No podía ver a través de él, aunque era un placer secreto suyo leer la mente de las personas. Y solía acertar.
—Bueno, la mayoría de las veces. ¡He tenido mi parte de engaños para mi edad!
Su cuerpo estaba temblando, pero rápidamente sacudió los recuerdos sombríos de su mente y dirigió su atención al extraño, tratando de leerlo.
Como ella lo veía, había dos tipos de inteligencia en este mundo. La nativa y la lograda a través del aprendizaje. La suya era indudablemente nativa, aunque también tendía a leer bastante.
Lujuria.
Por primera vez desde que rompió con su novio infiel, que intentó meterla en la prostitución, sintió la lujuria despertarse dentro de ella por el extraño inadecuado que probablemente había llegado a ese lugar destartalado por mero accidente.
El exnovio de Isabella, Asher, trató de convencerla de vender su virginidad por un millón de dólares a un viejo asqueroso, prometiéndole que con ese dinero tendrían una gran boda, comprarían una casa y vivirían una vida feliz.
Tenía dieciocho años y era ingenua en ese momento. Casi aceptó, pero Dios parecía haberla favorecido y una noche, cuando regresó de sus clases nocturnas más temprano, lo atrapó con otra mujer.
Una prostituta.
Parecía que su trabajo era reclutar a chicas jóvenes para la prostitución y el hecho de que el profesor Geller cancelara su clase le salvó la vida, su existencia.
Así que sí, dejó de confiar en los hombres.
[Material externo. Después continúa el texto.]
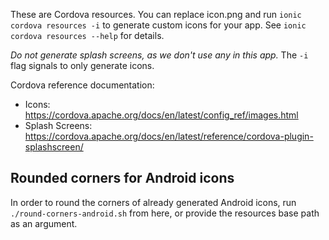 These are Cordova resources. You can replace icon.png and run
`ionic cordova resources -i` to generate custom icons for your
app. See `ionic cordova resources --help` for details.

*Do not generate splash screens, as we don't use any in this app.*
The `-i` flag signals to only generate icons.

Cordova reference documentation:

- Icons: https://cordova.apache.org/docs/en/latest/config_ref/images.html
- Splash Screens: https://cordova.apache.org/docs/en/latest/reference/cordova-plugin-splashscreen/

## Rounded corners for Android icons

In order to round the corners of already generated Android icons, run `./round-corners-android.sh` from here,
or provide the resources base path as an argument.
Por lo general, evitaba mirar a su alrededor, y qué lástima, ya que parecía que estaba perdiendo algo.
—¡Mirar no cuesta nada!— Cruzó las piernas con fuerza para socavar el deseo desenfrenado de allá abajo. Cada poro de su cuerpo se había despertado.
—Interesante. La vida ha sido dolorosamente aburrida últimamente. Y el hecho de que no he usado mi consolador por un tiempo no ayuda.
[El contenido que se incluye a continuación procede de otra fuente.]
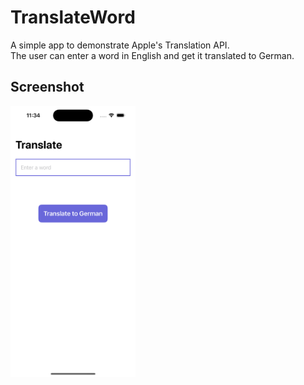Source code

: # TranslateWord
A simple app to demonstrate Apple's Translation API. \
The user can enter a word in English and get it translated to German.

## Screenshot
<img src="./Screenshots/TranslateWord.png" alt="screenshot" width="200"/>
Isabella no era una monja. Todavía virgen en asuntos de hombres, pero sabía cómo darse placer a sí misma.
Continuó estudiándolo mientras sorbía las últimas gotas de su café. Y a decir verdad, no era la única que lo hacía. Las cuatro mujeres sentadas en la mesa a su derecha no hacían más que susurrar y reírse entre ellas desde que él puso un pie en la habitación.
Lo miraban de arriba abajo, y se podría decir que tenía a todos bajo algún tipo de hechizo, incluso los hombres allí sentían una especie de intimidación.
—Es terriblemente impresionante, este hombre absurdamente atractivo—. Se recogió un mechón de cabello detrás de la oreja, instintivamente.
—¡Sueña, Isabella! Está claro que él nunca prestaría atención a alguien que frecuenta este lugar de mala muerte. ¡Y mucho menos a alguien que trabaja aquí!
Escaneó su entorno nuevamente, cualquiera de las mujeres allí se arrojaría a sus pies, si él solo diera una señal de disponibilidad.
Pero mejor que no se hagan ilusiones. Ese tipo de hombre nunca miraba dos veces a alguien cuyos looks no coincidieran con los glamorosos de las revistas de moda. No había nadie allí que encajara en esa descripción, Isabella estaba segura de eso.
Se sintió apenada por sí misma, mientras terminaba de comer su comida y beber su café, tendría que irse del lugar, no había razón para quedarse más tiempo. Ya era bastante lamentable que comiera allí en su día libre también, pero tenía el descuento de empleado y eso le ahorraba algo de dinero.
—He disfrutado esto de la misma manera que disfrutaría un buen espectáculo, pero sentarme aquí y babear por el guapo extraño ciertamente no pagará el alquiler. Necesito ir a mi segundo trabajo de medio tiempo.
Pidió la cuenta y, mientras esperaba que el camarero se la entregara en la mesa, se retocó el maquillaje y se puso la chaqueta.
Pagó lo que debía más la propina. Sabía por experiencia que los camareros allí sobrevivían de las propinas, y tenían una regla de dejarse una pequeña cantidad cuando comían allí.
Dirigiéndose hacia la salida, observó confundida cómo el hombre se dirigía hacia ella con una gracia fluida. Su respiración se quedó atrapada en su garganta, sintió la necesidad de tragar saliva.
Su mirada la recorrió casi con hambre, sus ojos viajando de arriba abajo por su cuerpo, casi sintió la necesidad de comprobar que tenía ropa puesta. A estas alturas, Isabella estaba bastante segura de que estaba sonrojada.
Las cuatro mujeres de la mesa de la derecha, junto con las otras cercanas, intercambiaban miradas llenas de preguntas y exclamaciones.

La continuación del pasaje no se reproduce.